Front Door Won’t Shut or Latch: How to Fix?
LESLIE: Dale in Georgia is on the line with a question about a shifty front door. What’s going on, Dale?
DALE: Our house was built in 1937 and it’s still settling back and forth, spring and winter and summer. And the front door, I’ve had problems getting it to catch the striker plate, so I’ve had to move it back and forth. And we’re at a point now where the house has settled again and I can’t even latch the front door.
TOM: How convinced are you that the house is actually moving, as opposed to the front door just kind of getting out of whack?
DALE: Just about positive. I can see – there’s a different gap at different times of the year. It’ll be like at the top in the summertime and at the bottom in the wintertime and-
TOM: And what kind of door is this? Is this a metal door? A wood door?
DALE: No, it’s a solid-wood door.
TOM: A solid-wood door. And you really like this wood door?
DALE: Yeah, it’s – I think it’s the original door. It’s got the handmade glass in it and the ornate decoration around the edges and …
TOM: Right. So you have no interest in replacing the door?
DALE: No. I put a new door on the back but I really don’t want to lose this door, if I can …
TOM: What I would probably do is, essentially, rehang the door. So what that’s going to require is your moving the trim from around the door, inside and out, so you can see just the jambs. Because I suspect that the jambs are not securely attached to the framing or they may have loosened up over the years. I would basically want to rehang this as if it was a new door but maybe with not doing all the work that would be responsible for that.
So if you pull the trim out, then you’re going to look at the attachment points for the jambs. You’re going to do one final adjustment to getting the door exactly where you want it and then you’re going to resecure the door jambs to the door frame.
You need to make sure that the space between the door jamb and the door frame is completely shimmed with a wood shim. So you would use wood blocks followed by, usually, cedar shingles, one from one side, one for the other. If you push them together, they get wider and they get thicker and they get nice and tight.
And then, what I would do is – I wouldn’t nail it in. I would actually use a drywall-styled screw – so a long, case-hardened screw – that you can set just below the surface of the door jamb and then putty over it. Because if you attach them with screws and you shim it properly, that door really shouldn’t move.

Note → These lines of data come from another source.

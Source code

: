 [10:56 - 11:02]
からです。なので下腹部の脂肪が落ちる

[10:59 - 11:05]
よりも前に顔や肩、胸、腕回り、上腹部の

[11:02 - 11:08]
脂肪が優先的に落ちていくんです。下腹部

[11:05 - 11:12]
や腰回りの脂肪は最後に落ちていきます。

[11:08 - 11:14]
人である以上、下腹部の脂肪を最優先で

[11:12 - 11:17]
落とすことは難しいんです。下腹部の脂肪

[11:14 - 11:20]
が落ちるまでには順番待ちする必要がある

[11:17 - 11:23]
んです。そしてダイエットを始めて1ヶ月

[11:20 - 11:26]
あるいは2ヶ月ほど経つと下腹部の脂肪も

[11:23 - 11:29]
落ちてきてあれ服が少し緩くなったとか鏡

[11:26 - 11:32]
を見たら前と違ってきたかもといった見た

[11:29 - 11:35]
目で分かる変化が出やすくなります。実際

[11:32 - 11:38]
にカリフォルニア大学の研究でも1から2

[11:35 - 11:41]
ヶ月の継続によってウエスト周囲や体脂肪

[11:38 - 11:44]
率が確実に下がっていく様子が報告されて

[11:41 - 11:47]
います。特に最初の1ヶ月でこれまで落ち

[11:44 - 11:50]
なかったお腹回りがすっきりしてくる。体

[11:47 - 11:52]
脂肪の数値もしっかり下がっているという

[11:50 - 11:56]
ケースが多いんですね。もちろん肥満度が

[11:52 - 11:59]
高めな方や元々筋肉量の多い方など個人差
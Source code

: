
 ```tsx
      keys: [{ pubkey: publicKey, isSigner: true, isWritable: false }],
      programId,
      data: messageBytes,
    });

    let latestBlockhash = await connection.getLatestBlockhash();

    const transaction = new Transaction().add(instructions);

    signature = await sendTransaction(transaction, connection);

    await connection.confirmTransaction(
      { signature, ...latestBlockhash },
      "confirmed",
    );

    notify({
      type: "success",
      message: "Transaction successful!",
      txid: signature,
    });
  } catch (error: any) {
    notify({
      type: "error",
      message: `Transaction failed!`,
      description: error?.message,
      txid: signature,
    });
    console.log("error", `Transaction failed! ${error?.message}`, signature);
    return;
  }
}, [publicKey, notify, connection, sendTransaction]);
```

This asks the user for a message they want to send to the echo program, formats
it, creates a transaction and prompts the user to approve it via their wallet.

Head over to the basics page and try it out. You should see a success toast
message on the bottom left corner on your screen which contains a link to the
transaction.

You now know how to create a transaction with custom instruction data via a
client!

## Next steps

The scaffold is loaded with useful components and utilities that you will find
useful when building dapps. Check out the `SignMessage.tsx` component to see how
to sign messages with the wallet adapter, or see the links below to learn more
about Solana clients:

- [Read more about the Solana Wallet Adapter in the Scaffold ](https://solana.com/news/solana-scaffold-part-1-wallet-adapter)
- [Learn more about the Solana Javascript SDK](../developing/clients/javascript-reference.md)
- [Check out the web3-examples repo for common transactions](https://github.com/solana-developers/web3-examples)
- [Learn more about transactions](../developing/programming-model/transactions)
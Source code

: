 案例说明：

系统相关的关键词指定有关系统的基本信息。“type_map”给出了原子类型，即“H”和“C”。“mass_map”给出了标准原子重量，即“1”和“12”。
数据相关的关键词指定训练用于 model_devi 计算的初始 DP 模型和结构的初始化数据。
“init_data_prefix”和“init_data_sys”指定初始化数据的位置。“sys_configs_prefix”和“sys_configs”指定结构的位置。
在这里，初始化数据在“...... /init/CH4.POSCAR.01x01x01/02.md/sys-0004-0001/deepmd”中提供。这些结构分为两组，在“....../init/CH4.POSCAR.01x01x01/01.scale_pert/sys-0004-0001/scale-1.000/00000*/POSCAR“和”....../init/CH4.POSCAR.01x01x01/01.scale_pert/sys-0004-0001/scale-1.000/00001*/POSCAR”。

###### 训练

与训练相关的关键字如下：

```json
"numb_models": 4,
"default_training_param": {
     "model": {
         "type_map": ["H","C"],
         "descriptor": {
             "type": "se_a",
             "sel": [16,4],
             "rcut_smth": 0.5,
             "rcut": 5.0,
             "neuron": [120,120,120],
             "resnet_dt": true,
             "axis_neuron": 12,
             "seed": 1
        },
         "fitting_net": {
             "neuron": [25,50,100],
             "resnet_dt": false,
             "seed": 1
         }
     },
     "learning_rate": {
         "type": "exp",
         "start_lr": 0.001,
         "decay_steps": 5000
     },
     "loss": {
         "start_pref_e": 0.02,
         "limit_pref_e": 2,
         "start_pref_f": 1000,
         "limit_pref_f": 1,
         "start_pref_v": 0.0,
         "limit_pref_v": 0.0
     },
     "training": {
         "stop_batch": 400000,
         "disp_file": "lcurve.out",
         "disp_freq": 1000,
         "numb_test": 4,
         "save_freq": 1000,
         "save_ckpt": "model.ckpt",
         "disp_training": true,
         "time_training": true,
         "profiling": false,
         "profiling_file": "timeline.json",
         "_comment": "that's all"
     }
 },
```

The expansion and the contraction of the door is about all you really should be – have left. And if it gets tight at one point in the year, I would take the door off and I would trim it a little bit, just to make enough room for it to close when it’s fully expanded.
DALE: OK. That’s something I didn’t think of. Alright. Well, I do appreciate it.
TOM: Good luck with that project. Thanks so much for calling us at 888-MONEY-PIT.